Note: I unwittingly pushed our household over our downloading limit for the month and will have to pay the penalty when the bill comes in. Worth it? Yes. Yes, it is.

Early Colbert.

My earliest introduction to Colbert was on "The Daily Show with Jon Stewart," where he was not only a correspondent, but I believe was the first Senior Correspondent. Ooh-la-la. This was the Petri dish where Colbert developed his hard-nosed, windbag, right-wing newsman character that he uses on "The Colbert Report."

When he was on "The Daily Show," I especially enjoyed Even Stephven. It was a segment where Colbert and Steve Carell skewered programs in which two pundits berate one another's intelligence because they have differing opinions. This was my first introduction to Colbert breaking down into sobs - one of my favourite weapons in Colbert's comedy arsenal, and it pre-dated "The Daily Show."

There was one legendary piece on "The Daily Show" where Colbert was reporting "from London" on a allegation that Prince Charles had had a gay experience with a servant. Colbert's very uncharacteristic uncontrollable corpsing makes this a real gut-buster. I watched it on a loop when I was in grad school, until my roommate started to worry about me.

In the Comedy Central TV show "Strangers With Candy," Colbert plays Chuck Noblet, a closeted high school teacher who has a secret relationship with Mr.
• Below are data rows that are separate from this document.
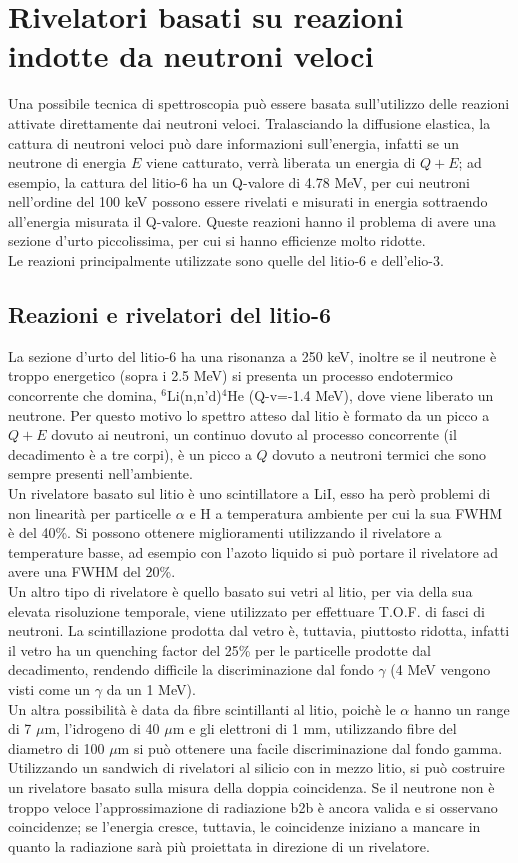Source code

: \section{Rivelatori basati su reazioni indotte da neutroni veloci}
Una possibile tecnica di spettroscopia pu\`o essere basata sull'utilizzo delle reazioni attivate direttamente dai neutroni veloci.
Tralasciando la diffusione elastica, la cattura di neutroni veloci pu\`o dare informazioni sull'energia, infatti se un neutrone
di energia $E$ viene catturato, verr\`a liberata un energia di $Q+E$;
ad esempio, la cattura del litio-6 ha un Q-valore di 4.78 MeV, per cui neutroni nell'ordine del 100 keV possono essere rivelati
e misurati in energia sottraendo all'energia misurata il Q-valore.
Queste reazioni hanno il problema di avere una sezione d'urto piccolissima, per cui si hanno efficienze molto ridotte.\\
Le reazioni principalmente utilizzate sono quelle del litio-6 e dell'elio-3.
\subsection{Reazioni e rivelatori del litio-6}
La sezione d'urto del litio-6 ha una risonanza a 250 keV, inoltre se il neutrone \`e troppo energetico (sopra i 2.5 MeV) si presenta un 
processo endotermico concorrente che domina, $^6$Li(n,n'd)$^4$He (Q-v=-1.4 MeV), dove viene liberato un neutrone.
Per questo motivo lo spettro atteso dal litio \`e formato da un picco a $Q+E$ dovuto ai neutroni, un continuo dovuto al processo concorrente (il decadimento
\`e a tre corpi), \`e un picco a $Q$ dovuto a neutroni termici che sono sempre presenti nell'ambiente.\\
Un rivelatore basato sul litio \`e uno scintillatore a LiI, esso ha per\`o problemi di non linearit\`a per particelle $\alpha$ e H a temperatura ambiente
per cui la sua FWHM \`e del 40\%.
Si possono ottenere miglioramenti utilizzando il rivelatore a temperature basse, ad esempio con l'azoto liquido si pu\`o portare il rivelatore
ad avere una FWHM del 20\%.\\
Un altro tipo di rivelatore \`e quello basato sui vetri al litio, per via della sua elevata risoluzione temporale, viene utilizzato per effettuare
T.O.F. di fasci di neutroni. 
La scintillazione prodotta dal vetro \`e, tuttavia, piuttosto ridotta, infatti il vetro ha un quenching factor del 25\% per le particelle
prodotte dal decadimento, rendendo difficile la discriminazione dal fondo $\gamma$ (4 MeV vengono visti come un $\gamma$ da un 1 MeV).\\
Un altra possibilit\`a \`e data da fibre scintillanti al litio, poich\`e le $\alpha$ hanno un range di 7 $\mu$m, l'idrogeno di 40 $\mu$m e gli elettroni
di 1 mm, utilizzando fibre del diametro di 100 $\mu$m si pu\`o ottenere una facile discriminazione dal fondo gamma.\\
Utilizzando un sandwich di rivelatori al silicio con in mezzo litio, si pu\`o costruire un rivelatore basato sulla misura della doppia coincidenza.
Se il neutrone non \`e troppo veloce l'approssimazione di radiazione b2b \`e ancora valida e si osservano coincidenze;
se l'energia cresce, tuttavia, le coincidenze iniziano a mancare in quanto la radiazione sar\`a pi\`u proiettata in direzione di un rivelatore.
Jellineck, the art teacher. This is so titillating to me. [Sidebar: why is it such mainstream knowledge that many men get turned on by the idea of two women "together," but it's not as mainstream that two men getting it on could turn on a woman? I think this is a much bigger discussion about sexuality and social custom. Maybe that's for a later post.] Somehow, "Strangers With Candy" got away with such filth, I doubt it would go to air today, even on basic cable. The show was modelled on after-school specials, but the main character (a 46-year old ex-junkie whore who goes back to school, played by Amy Sedaris, who is once and again more than thrilled to make herself unattractive as an actor) is based on Florrie Fisher.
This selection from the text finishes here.